»»

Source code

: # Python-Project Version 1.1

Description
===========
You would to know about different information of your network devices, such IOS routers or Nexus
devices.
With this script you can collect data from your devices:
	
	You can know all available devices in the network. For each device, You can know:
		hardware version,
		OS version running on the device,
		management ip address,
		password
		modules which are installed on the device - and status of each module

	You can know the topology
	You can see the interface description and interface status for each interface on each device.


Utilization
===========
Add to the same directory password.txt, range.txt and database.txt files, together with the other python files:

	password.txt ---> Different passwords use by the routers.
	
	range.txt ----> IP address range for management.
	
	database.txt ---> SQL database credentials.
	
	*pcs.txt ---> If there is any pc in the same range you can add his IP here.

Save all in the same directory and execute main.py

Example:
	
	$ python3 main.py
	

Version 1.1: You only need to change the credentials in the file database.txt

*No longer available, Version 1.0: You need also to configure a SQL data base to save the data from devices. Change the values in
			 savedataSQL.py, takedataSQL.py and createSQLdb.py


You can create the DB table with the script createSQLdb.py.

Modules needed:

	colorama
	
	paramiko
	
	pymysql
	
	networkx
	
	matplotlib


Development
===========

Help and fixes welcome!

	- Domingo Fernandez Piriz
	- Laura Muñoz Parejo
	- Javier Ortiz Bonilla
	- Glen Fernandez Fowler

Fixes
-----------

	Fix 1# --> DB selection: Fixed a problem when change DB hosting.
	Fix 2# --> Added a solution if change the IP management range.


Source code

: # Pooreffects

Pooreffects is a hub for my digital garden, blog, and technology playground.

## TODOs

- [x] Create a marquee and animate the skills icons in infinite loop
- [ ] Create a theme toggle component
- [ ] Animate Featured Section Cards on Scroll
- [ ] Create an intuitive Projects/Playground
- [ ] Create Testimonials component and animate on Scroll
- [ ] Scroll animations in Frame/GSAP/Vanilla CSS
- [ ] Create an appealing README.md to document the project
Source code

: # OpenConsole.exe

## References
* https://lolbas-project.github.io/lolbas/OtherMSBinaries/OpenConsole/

««

# Exercise prompt
All that is wanted is a faithful reproduction of the line above with "the values in", the line with "- [ ] Scroll", and every line in between.

# Result for this exercise
*No longer available, Version 1.0: You need also to configure a SQL data base to save the data from devices. Change the values in
			 savedataSQL.py, takedataSQL.py and createSQLdb.py


You can create the DB table with the script createSQLdb.py.

Modules needed:

	colorama
	
	paramiko
	
	pymysql
	
	networkx
	
	matplotlib


Development
===========

Help and fixes welcome!

	- Domingo Fernandez Piriz
	- Laura Muñoz Parejo
	- Javier Ortiz Bonilla
	- Glen Fernandez Fowler

Fixes
-----------

	Fix 1# --> DB selection: Fixed a problem when change DB hosting.
	Fix 2# --> Added a solution if change the IP management range.


Source code

: # Pooreffects

Pooreffects is a hub for my digital garden, blog, and technology playground.

## TODOs

- [x] Create a marquee and animate the skills icons in infinite loop
- [ ] Create a theme toggle component
- [ ] Animate Featured Section Cards on Scroll
- [ ] Create an intuitive Projects/Playground
- [ ] Create Testimonials component and animate on Scroll
- [ ] Scroll animations in Frame/GSAP/Vanilla CSS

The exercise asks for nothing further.